Samantha Klassen's insights about pain:
I feel like the chronic pain came on to stop me from feeling about the baby and about my mother. It makes a lot of sense. I could not grasp that I lost my mom and my baby, and I think the pain came on at the perfect time to distract me. It protects me right more or less. I think that's what its intentions were, and it worked for sure.
I am talking to my pain
The biggest thing that I took away from everything is learning how to not be afraid of it and really believing that this is TMS, so I would basically yell instead of my head sometimes, like, you will not beat me. I am bigger than you. Pain. You cannot control my life.
Not afraid of pain any more
I don't get afraid anymore. I'm not afraid. I sit there with it and breathe it in. Breathe it out. I allow it to be there. Nothing faces me anymore. It was the biggest growth I've ever had in my life, and I know everybody can outbeat living with pain, like, for real. I did.
Jeanni Kulwin's insights about pain:
My practical advice is when you have pain: don't run away to the mind to distraction. Just be present with the body and its aches. stay open to it.
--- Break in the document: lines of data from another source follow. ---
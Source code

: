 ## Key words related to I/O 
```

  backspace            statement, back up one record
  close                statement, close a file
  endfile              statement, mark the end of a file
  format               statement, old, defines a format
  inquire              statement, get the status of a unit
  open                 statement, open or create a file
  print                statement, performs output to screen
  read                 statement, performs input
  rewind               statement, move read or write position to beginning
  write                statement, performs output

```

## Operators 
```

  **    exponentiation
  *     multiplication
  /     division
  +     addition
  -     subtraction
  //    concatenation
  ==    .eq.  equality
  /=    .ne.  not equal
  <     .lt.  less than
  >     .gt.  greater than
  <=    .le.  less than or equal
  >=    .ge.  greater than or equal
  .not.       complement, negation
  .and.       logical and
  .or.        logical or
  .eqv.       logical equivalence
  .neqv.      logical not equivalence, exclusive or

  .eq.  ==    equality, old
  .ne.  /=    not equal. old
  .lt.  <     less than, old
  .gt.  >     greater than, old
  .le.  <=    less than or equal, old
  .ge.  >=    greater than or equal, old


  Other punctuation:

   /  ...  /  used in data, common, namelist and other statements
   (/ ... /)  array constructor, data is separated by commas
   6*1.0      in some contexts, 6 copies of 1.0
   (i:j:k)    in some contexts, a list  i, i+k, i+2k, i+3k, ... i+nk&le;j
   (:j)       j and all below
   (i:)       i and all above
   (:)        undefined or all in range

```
When pain takes all attention
Well, it depends what level we're talking about. Somatic tracking is a technique that is not recommended if your pain level is ten because you don't want to be in your body, but if you're experiencing on scale zero to ten, a degree of five or six, we can just sit with it and sit with our breath
Zacarry Cupples's insights about pain:
When you have pain, I get it. It's a frustrating thing because there's so much in life that you want to do and accomplish, but it's just like anything. Learning any skill or anything like that. It takes time. Right. You could think of having freedom from chronic pain as learning a skill, and the skill is getting your body to move and do the things that you want to do without hurting so much
Valerie Hickman's insights about pain:
The thing that has changed is in my relationship to pain is that before this journey I was terrified of pain. I was so scared to death of the pain. Now, I'm not scared anymore and I treat it just as a sensation. I'm not entering any more to the what if scenarios and the worst case scenarios. When something is starting to ache, I go to my feelings. I ask myself, what are the my current stressors and I write them down.
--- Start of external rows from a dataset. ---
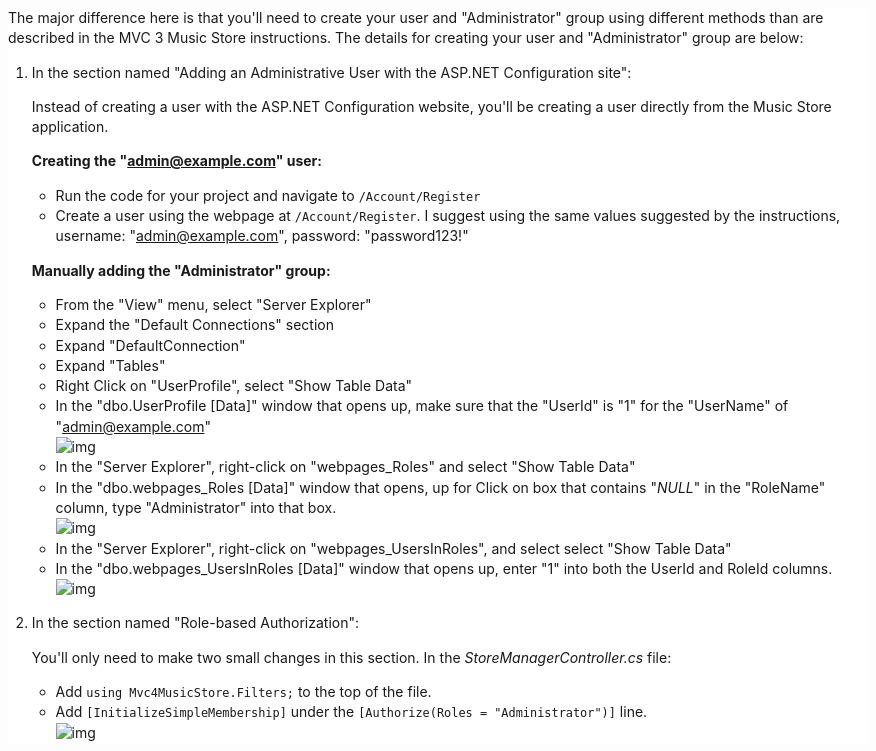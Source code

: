 The major difference here is that you'll need to create your user
and "Administrator" group using different methods than are described in the MVC 3
Music Store instructions. The details for creating your user and
"Administrator" group are below:

1.  In the section named "Adding an Administrative User with the ASP.NET Configuration site":

    Instead of creating a user with the ASP.NET Configuration
    website, you'll be creating a user directly from the Music Store
    application.
    
    **Creating the "admin@example.com" user:**
    
    -   Run the code for your project and navigate to
        <code>/Account/Register</code>
    -   Create a user using the webpage at
        <code>/Account/Register</code>. I suggest using the
        same values suggested by the instructions, username: "admin@example.com",
        password: "password123!"
    
    **Manually adding the "Administrator" group:**
    
    -   From the "View" menu, select "Server Explorer"
    -   Expand the "Default Connections" section
    -   Expand "DefaultConnection"
    -   Expand "Tables"
    -   Right Click on "UserProfile", select "Show Table Data"
    -   In the "dbo.UserProfile [Data]" window that opens up, make sure that the "UserId" is "1"
        for the "UserName" of "admin@example.com"
         <br />
        ![img](./Documentation/Images/UserProfile-Data.png)
    -   In the "Server Explorer", right-click on "webpages\_Roles" and 
        select "Show Table Data"
    -   In the "dbo.webpages\_Roles [Data]" window that opens, up for
        Click on box that contains "*NULL*" in the "RoleName" column,
        type "Administrator" into that box.
         <br />
        ![img](./Documentation/Images/webpages_Roles-Data.png)
    -   In the "Server Explorer", right-click on
        "webpages\_UsersInRoles", and select select "Show Table Data"
    -   In the "dbo.webpages\_UsersInRoles [Data]" window that opens up,
        enter "1" into both the UserId and RoleId columns.
        <br />
        ![img](./Documentation/Images/webpages_UsersInRoles-Data.png)

2.  In the section named "Role-based Authorization":

    You'll only need to make two small changes in this section. In
    the *StoreManagerController.cs* file:
    
    -   Add <code>using Mvc4MusicStore.Filters;</code> to the top of
        the file.
    -   Add <code>[InitializeSimpleMembership]</code> under the
        <code>[Authorize(Roles = "Administrator")]</code> line.
        <br />
        ![img](./Documentation/Images/StoreManagerController-updated.png)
Ray Lelievre's insights about pain:
Pain and fears are strongly connected. I am not afraid of pain any more. I lost my fear, and with it went most of the pain. For example, I suffered of chronic cluster headaches 5 to 8 times a day for about 9 months. It was hell!! I was hospitalized, given several medications but noting worked. It was not until I completed the 4th and 5th steps of AA's 12 steps that they disappeared. I know now more than then how emotions and fears are the root of many problems in cluding chronic pain. When now i experience some pains here and there, i dismiss it by telling my brain: "it's just TMS"! my inner self talk is : never let fear control your life. Be the captain of your own ship.
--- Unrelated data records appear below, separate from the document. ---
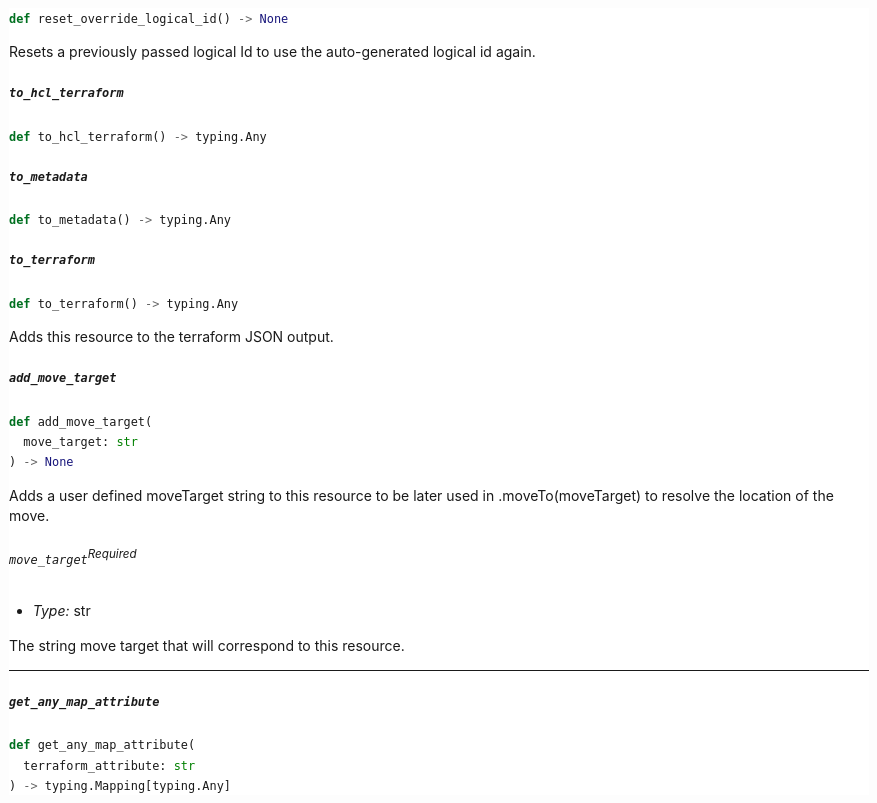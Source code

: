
 ```python
def reset_override_logical_id() -> None
```

Resets a previously passed logical Id to use the auto-generated logical id again.

##### `to_hcl_terraform` <a name="to_hcl_terraform" id="@cdktf/provider-snowflake.functionScala.FunctionScala.toHclTerraform"></a>

```python
def to_hcl_terraform() -> typing.Any
```

##### `to_metadata` <a name="to_metadata" id="@cdktf/provider-snowflake.functionScala.FunctionScala.toMetadata"></a>

```python
def to_metadata() -> typing.Any
```

##### `to_terraform` <a name="to_terraform" id="@cdktf/provider-snowflake.functionScala.FunctionScala.toTerraform"></a>

```python
def to_terraform() -> typing.Any
```

Adds this resource to the terraform JSON output.

##### `add_move_target` <a name="add_move_target" id="@cdktf/provider-snowflake.functionScala.FunctionScala.addMoveTarget"></a>

```python
def add_move_target(
  move_target: str
) -> None
```

Adds a user defined moveTarget string to this resource to be later used in .moveTo(moveTarget) to resolve the location of the move.

###### `move_target`<sup>Required</sup> <a name="move_target" id="@cdktf/provider-snowflake.functionScala.FunctionScala.addMoveTarget.parameter.moveTarget"></a>

- *Type:* str

The string move target that will correspond to this resource.

---

##### `get_any_map_attribute` <a name="get_any_map_attribute" id="@cdktf/provider-snowflake.functionScala.FunctionScala.getAnyMapAttribute"></a>

```python
def get_any_map_attribute(
  terraform_attribute: str
) -> typing.Mapping[typing.Any]
```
Tracy Tatcher's insights about pain:
I’ve learned to listen to my body, to feel when pain might present and listen to what it’s telling me. Pain is our body communicating with us, telling us we aren’t in alignment, we are dis-eased, not balanced in some way. To have complete health you have to be balanced, this all made sense to me and it means I am in charge of my choices. I take full responsibility to what is happening to me now that I know my answers and have gotten better. As you start to see improvements you start to trust your inner voice, you start to feel safe in your own skin and in your choices, you connect with yourself on a much deeper level and your life changes for the better.